RECORD SET:

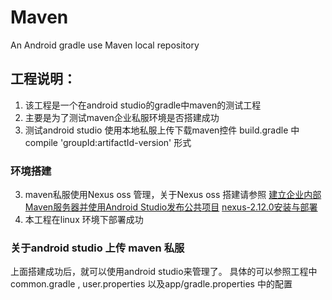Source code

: # Maven
An Android gradle use Maven local repository

## 工程说明：
1. 该工程是一个在android studio的gradle中maven的测试工程
2. 主要是为了测试maven企业私服环境是否搭建成功
3. 测试android studio 使用本地私服上传下载maven控件
   build.gradle 中 compile 'groupId:artifactId-version' 形式

### 环境搭建

3. maven私服使用Nexus oss 管理，关于Nexus oss 搭建请参照
[建立企业内部Maven服务器并使用Android Studio发布公共项目](http://www.linuxidc.com/Linux/2015-06/118878.htm)
[nexus-2.12.0安装与部署](http://blog.csdn.net/yccn214/article/details/50527490)
4. 本工程在linux 环境下部署成功

### 关于android studio 上传 maven 私服 
上面搭建成功后，就可以使用android studio来管理了。
具体的可以参照工程中common.gradle , user.properties 以及app/gradle.properties 中的配置

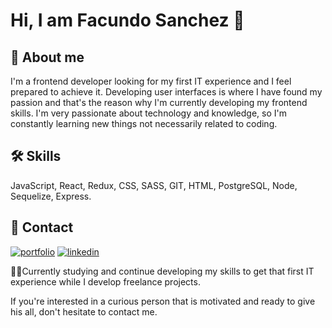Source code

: 
# Hi, I am Facundo Sanchez 👋

## 🚀 About me
I'm a frontend developer looking for my first IT experience and I feel prepared to achieve it.
Developing user interfaces is where I have found my passion and that's the reason why I'm currently developing my frontend skills. 
I'm very passionate about technology and knowledge, so I'm constantly learning new things not necessarily related to coding.


## 🛠 Skills
JavaScript, React, Redux, CSS, SASS, GIT, HTML, PostgreSQL, Node, Sequelize, Express.


## 🔗 Contact
[![portfolio](https://img.shields.io/badge/my_portfolio-000?style=for-the-badge&logo=ko-fi&logoColor=white)](https://portfolio-sanchezzfacu.vercel.app/)
[![linkedin](https://img.shields.io/badge/linkedin-0A66C2?style=for-the-badge&logo=linkedin&logoColor=white)](https://www.linkedin.com/in/sanchezzfacu/)


👩‍💻Currently studying and continue developing my skills to get that first IT experience while I develop freelance projects.

If you're interested in a curious person that is motivated and ready to give his all, don't hesitate to contact me.
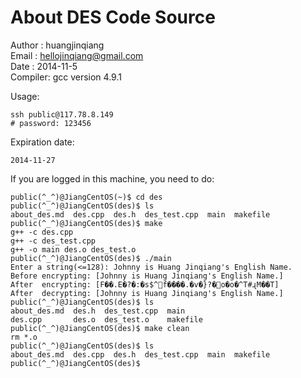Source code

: About DES Code Source
=====================
 Author : huangjinqiang  
  Email : hellojinqiang@gmail.com   
   Date : 2014-11-5  
Compiler: gcc version 4.9.1  

Usage:
	
	ssh public@117.78.8.149
	# password: 123456

Expiration date:

	2014-11-27

If you are logged in this machine, you need to do:

	public(^_^)@JiangCentOS(~)$ cd des
	public(^_^)@JiangCentOS(des)$ ls
	about_des.md  des.cpp  des.h  des_test.cpp  main  makefile
	public(^_^)@JiangCentOS(des)$ make
	g++ -c des.cpp
	g++ -c des_test.cpp
	g++ -o main des.o des_test.o
	public(^_^)@JiangCentOS(des)$ ./main 
	Enter a string(<=128): Johnny is Huang Jinqiang's English Name.
	Before encrypting: [Johnny is Huang Jinqiang's English Name.]
	After  encrypting: [F��.E�?�:�s$^f����.�v�}?�o�o�^T#ɻM��T]
	After  decrypting: [Johnny is Huang Jinqiang's English Name.]
	public(^_^)@JiangCentOS(des)$ ls
	about_des.md  des.h  des_test.cpp  main
	des.cpp       des.o  des_test.o    makefile
	public(^_^)@JiangCentOS(des)$ make clean
	rm *.o
	public(^_^)@JiangCentOS(des)$ ls
	about_des.md  des.cpp  des.h  des_test.cpp  main  makefile
	public(^_^)@JiangCentOS(des)$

WORK TO COMPLETE: Keep both end lines and retype everything in the records above from the line containing "g++ -c des.cpp" through the line containing "Before encrypting: [Johnny", exactly, with nothing else.

THE ANSWER:
	g++ -c des.cpp
	g++ -c des_test.cpp
	g++ -o main des.o des_test.o
	public(^_^)@JiangCentOS(des)$ ./main 
	Enter a string(<=128): Johnny is Huang Jinqiang's English Name.
	Before encrypting: [Johnny is Huang Jinqiang's English Name.]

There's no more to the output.